====== THE INPUT

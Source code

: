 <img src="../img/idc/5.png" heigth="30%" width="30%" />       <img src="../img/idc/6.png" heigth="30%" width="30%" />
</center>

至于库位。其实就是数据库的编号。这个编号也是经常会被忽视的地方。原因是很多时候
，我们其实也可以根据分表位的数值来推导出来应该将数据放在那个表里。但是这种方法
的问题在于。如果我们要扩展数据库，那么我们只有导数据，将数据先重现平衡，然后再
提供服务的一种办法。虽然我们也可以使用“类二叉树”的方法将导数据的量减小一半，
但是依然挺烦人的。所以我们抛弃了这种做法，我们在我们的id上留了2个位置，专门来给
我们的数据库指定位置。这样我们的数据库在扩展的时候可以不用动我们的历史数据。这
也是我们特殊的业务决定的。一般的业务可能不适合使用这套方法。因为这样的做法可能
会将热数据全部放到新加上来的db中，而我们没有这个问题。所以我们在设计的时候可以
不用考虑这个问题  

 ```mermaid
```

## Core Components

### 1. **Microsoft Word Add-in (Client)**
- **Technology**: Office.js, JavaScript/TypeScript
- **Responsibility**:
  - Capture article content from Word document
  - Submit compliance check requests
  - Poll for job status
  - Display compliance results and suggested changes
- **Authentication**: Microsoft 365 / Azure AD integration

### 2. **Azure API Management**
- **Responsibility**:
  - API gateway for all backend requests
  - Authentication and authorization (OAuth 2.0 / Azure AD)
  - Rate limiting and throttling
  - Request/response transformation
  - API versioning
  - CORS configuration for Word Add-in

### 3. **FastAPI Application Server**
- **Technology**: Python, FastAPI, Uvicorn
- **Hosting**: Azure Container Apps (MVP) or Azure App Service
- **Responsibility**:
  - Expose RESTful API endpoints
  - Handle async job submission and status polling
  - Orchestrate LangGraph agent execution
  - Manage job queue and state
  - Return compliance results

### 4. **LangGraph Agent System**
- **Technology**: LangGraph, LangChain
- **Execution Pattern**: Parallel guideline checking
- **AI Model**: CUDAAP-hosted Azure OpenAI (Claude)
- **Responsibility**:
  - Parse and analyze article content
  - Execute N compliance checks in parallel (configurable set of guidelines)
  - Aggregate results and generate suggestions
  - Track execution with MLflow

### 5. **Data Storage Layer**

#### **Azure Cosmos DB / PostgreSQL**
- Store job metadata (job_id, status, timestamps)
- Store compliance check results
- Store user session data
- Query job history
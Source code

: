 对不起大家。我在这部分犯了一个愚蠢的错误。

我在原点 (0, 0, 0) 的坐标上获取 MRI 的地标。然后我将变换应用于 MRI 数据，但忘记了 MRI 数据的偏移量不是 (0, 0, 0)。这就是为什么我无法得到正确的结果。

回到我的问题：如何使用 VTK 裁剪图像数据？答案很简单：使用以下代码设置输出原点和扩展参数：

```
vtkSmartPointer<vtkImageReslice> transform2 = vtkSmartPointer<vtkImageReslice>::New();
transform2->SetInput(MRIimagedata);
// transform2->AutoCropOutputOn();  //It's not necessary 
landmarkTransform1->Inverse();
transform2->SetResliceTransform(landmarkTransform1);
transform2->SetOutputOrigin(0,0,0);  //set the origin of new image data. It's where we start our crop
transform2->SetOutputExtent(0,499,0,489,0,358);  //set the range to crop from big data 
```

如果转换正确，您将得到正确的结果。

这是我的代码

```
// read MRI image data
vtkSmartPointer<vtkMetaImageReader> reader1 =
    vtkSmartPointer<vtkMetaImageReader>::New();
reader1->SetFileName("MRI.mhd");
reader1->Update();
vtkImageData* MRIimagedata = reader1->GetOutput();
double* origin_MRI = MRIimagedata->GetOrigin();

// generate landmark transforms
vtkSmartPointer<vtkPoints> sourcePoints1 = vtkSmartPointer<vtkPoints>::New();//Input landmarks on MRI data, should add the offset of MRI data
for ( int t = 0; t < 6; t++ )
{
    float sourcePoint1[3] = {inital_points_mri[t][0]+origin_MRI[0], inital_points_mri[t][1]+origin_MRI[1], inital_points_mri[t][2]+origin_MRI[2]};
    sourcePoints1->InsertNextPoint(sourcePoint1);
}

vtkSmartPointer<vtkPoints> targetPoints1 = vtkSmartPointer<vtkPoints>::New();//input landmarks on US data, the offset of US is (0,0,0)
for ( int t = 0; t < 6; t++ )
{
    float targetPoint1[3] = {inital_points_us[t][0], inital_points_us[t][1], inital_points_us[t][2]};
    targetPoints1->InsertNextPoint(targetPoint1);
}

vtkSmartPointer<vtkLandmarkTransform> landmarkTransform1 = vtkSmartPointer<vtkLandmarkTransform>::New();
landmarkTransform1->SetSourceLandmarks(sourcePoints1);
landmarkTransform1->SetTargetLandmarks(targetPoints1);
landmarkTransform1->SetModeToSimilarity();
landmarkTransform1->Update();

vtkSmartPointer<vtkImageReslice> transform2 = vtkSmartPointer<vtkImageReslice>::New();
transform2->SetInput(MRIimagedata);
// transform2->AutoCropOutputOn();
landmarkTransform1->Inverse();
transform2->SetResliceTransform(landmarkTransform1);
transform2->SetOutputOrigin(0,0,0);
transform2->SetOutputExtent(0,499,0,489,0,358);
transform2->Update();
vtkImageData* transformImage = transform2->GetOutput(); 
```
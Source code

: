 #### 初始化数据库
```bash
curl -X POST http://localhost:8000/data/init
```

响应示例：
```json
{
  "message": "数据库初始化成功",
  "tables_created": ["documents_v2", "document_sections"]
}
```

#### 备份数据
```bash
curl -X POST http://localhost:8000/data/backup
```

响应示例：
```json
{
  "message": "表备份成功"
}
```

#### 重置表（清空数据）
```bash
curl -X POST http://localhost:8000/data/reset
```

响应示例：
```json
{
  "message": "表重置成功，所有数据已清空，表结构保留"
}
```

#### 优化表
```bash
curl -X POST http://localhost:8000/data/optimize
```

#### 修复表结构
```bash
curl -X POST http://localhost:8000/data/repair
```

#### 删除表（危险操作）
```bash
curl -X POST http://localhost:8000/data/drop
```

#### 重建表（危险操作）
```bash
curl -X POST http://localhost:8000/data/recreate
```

============

Filter the records for lines holding the string "http". Copy each one.

curl -X POST http://localhost:8000/data/init
curl -X POST http://localhost:8000/data/backup
curl -X POST http://localhost:8000/data/reset
curl -X POST http://localhost:8000/data/optimize
curl -X POST http://localhost:8000/data/repair
curl -X POST http://localhost:8000/data/drop
curl -X POST http://localhost:8000/data/recreate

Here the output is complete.